Understanding Metric Intelligence
Use Metric Intelligence to identify and prevent potential service outages. Metric Intelligence, based on historical metric data, indicates anomalous behavior of CIs which events might not capture. Anomaly alerts can be promoted to regular IT alerts and appear on the Service Operations Workspace and service health dashboard for preventive actions.
Anomaly detection
Metric data is collected by various data sources such as SCOM, SolarWinds monitoring system, or Nagios XI server (some partially configured for metric collection by default). These monitoring systems collect metric data from the source environment regularly. Metric Intelligence captures the raw data from these monitoring systems, and uses event rules and the CMDB identification engine to map data to existing CIs and their resources. The data is then analyzed to detect anomalies and to provide other statistical scores.

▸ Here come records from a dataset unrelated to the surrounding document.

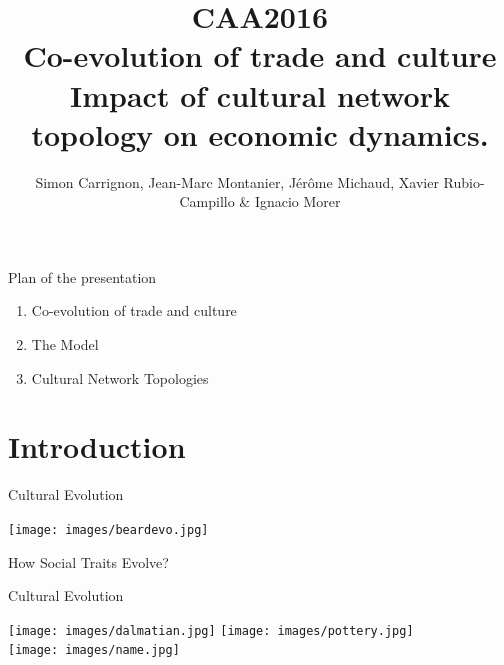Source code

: \documentclass[12pt, notes=show]{beamer}
\title{
	CAA2016\\
	Co-evolution of trade and culture\\
	Impact of cultural network topology on economic dynamics.
}
\institute{3 May 2016}
\author{Simon Carrignon, Jean-Marc Montanier, Jérôme Michaud, Xavier Rubio-Campillo \& Ignacio Morer }
\date{
	\scriptsize
	\begin{columns}
		\begin{column}{.3\textwidth}
			\begin{center}
				Barcelona Supercomputing Center	\\
				\texttt{[image: images/bscLogo.jpg]} \hspace{2cm}
			\end{center}
		\end{column}
		\begin{column}{.3\textwidth}
			\begin{center}
				Univ. Pompeu Fabra Complex System Lab.\\
				\texttt{[image: images/upfLogo.jpeg]} %
			\end{center}
		\end{column}
	\end{columns}

}
\begin{document}
\begin{frame}
	\maketitle

\end{frame}

\begin{frame}{Plan of the presentation}
	\begin{enumerate}
		\item Co-evolution of trade and culture
			\vfill
		\item The Model
			\vfill
		\item Cultural Network Topologies
			\vfill
	\end{enumerate}

\end{frame}

\section{Introduction}
\begin{frame}{Cultural Evolution}
	\begin{center}
		\texttt{[image: images/beardevo.jpg]} 
	\end{center}
	How Social Traits Evolve?
\end{frame}

\begin{frame}{Cultural Evolution}
	\begin{center}
		\texttt{[image: images/dalmatian.jpg]} \hspace{2cm}
		\texttt{[image: images/pottery.jpg]}\\
		\vspace{1cm}
		\texttt{[image: images/name.jpg]}
	\end{center}
\end{frame}
\end{document}
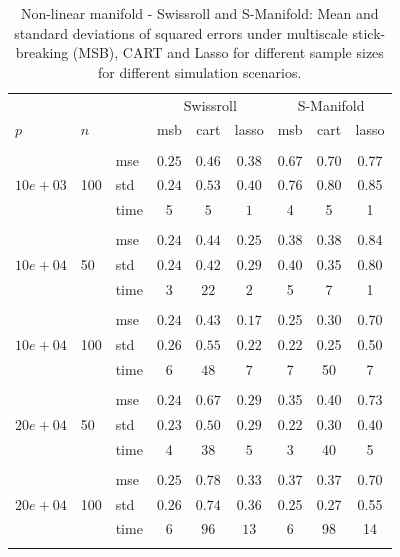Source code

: \documentclass{article} %
\begin{document}
\begin{table}[t]
\caption{Non-linear manifold - Swissroll and S-Manifold: Mean and standard deviations of squared errors under multiscale stick-breaking (MSB), CART and Lasso for different sample sizes for different simulation scenarios.}\label{table:swiss}
\vskip 0.15in
\begin{center}
\begin{small}
\begin{sc}
\begin{tabular}{lllcccccc}
\hline
&&&\multicolumn{3}{c}{Swissroll}&\multicolumn{3}{c}{S-Manifold}\\

$p$&$n$& & msb&cart& lasso & msb&cart& lasso\\
\\
\multirow{3}{*}{$10e+03$}&\multirow{3}{*}{100}&mse &$0.25$&$0.46$&$0.38$&0.67&0.70&0.77\\
&&std & $0.24$ & $0.53$&$0.40$&0.76&0.80&0.85\\
&&time & 5& $5$&$1$&4 & 5 & 1 \\

\\
\multirow{3}{*}{$10e+04$}&\multirow{3}{*}{50}&mse &$0.24$&$0.44$&$0.25$&0.38&0.38&0.84\\
&&std & $0.24$ & $0.42$&$0.29$&0.40&0.35&0.80\\
&&time & 3 & $22$&$2$ &5&7&1\\

\\
\multirow{3}{*}{$10e+04$}&\multirow{3}{*}{100}&mse &$0.24$ & $0.43$&$0.17$&0.25&0.30&0.70\\
&&std & $0.26$&$0.55$&$0.22$&0.22 & 0.25 &0.50\\
&&time&$6$&$48$&$7$&7 & 50 & 7\\

\\

\multirow{3}{*}{$20e+04$}&\multirow{3}{*}{50}&mse &$0.24$&$0.67$&$0.29$&0.35&0.40&0.73\\
&&std & $0.23$ & $0.50$& $0.29$&0.22&0.30 &0.40\\
&&time & 4& $38$& $5$ & 3 & 40 & 5 \\
\\
\multirow{3}{*}{$20e+04$}&\multirow{3}{*}{100}&mse &$0.25$&$0.78$&$0.33$&0.37&0.37&0.70\\
&&std & $0.26$ & $0.74$&$0.36$&0.25&0.27&0.55\\
&&time &6 &$96$&$13$ &6&98&14\\
\\


\end{tabular}
\end{sc}
\end{small}
\end{center}
\end{table}
\end{document}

Metric Intelligence uses historical metric data to build statistical models. These models facilitate projection of expected metric values along with upper and lower bounds. Metric Intelligence then uses these projections to detect statistical outliers and to calculate anomaly scores. Anomalies are scored on a range of 0-10. High anomaly scores for CI metrics can indicate that a CI is at risk of causing a service outage.
After processing, the Insights Explorer shows metric statistics and charts, and the Anomaly Map shows correlated scores for CIs with the highest anomaly scores, across a timeline.
You may want to disable anomaly detection during system maintenance, as anomalies may be irrelevant when detected while maintenance is in progress. To do so, set the mid.mi.anomaly_detection.disable property to true.
To customize displaying anomalies for metrics classified as near-constant, contact customer support.
Metric Intelligence is available when you activate the Metric Intelligence (com.snc.sa.metric) plugin.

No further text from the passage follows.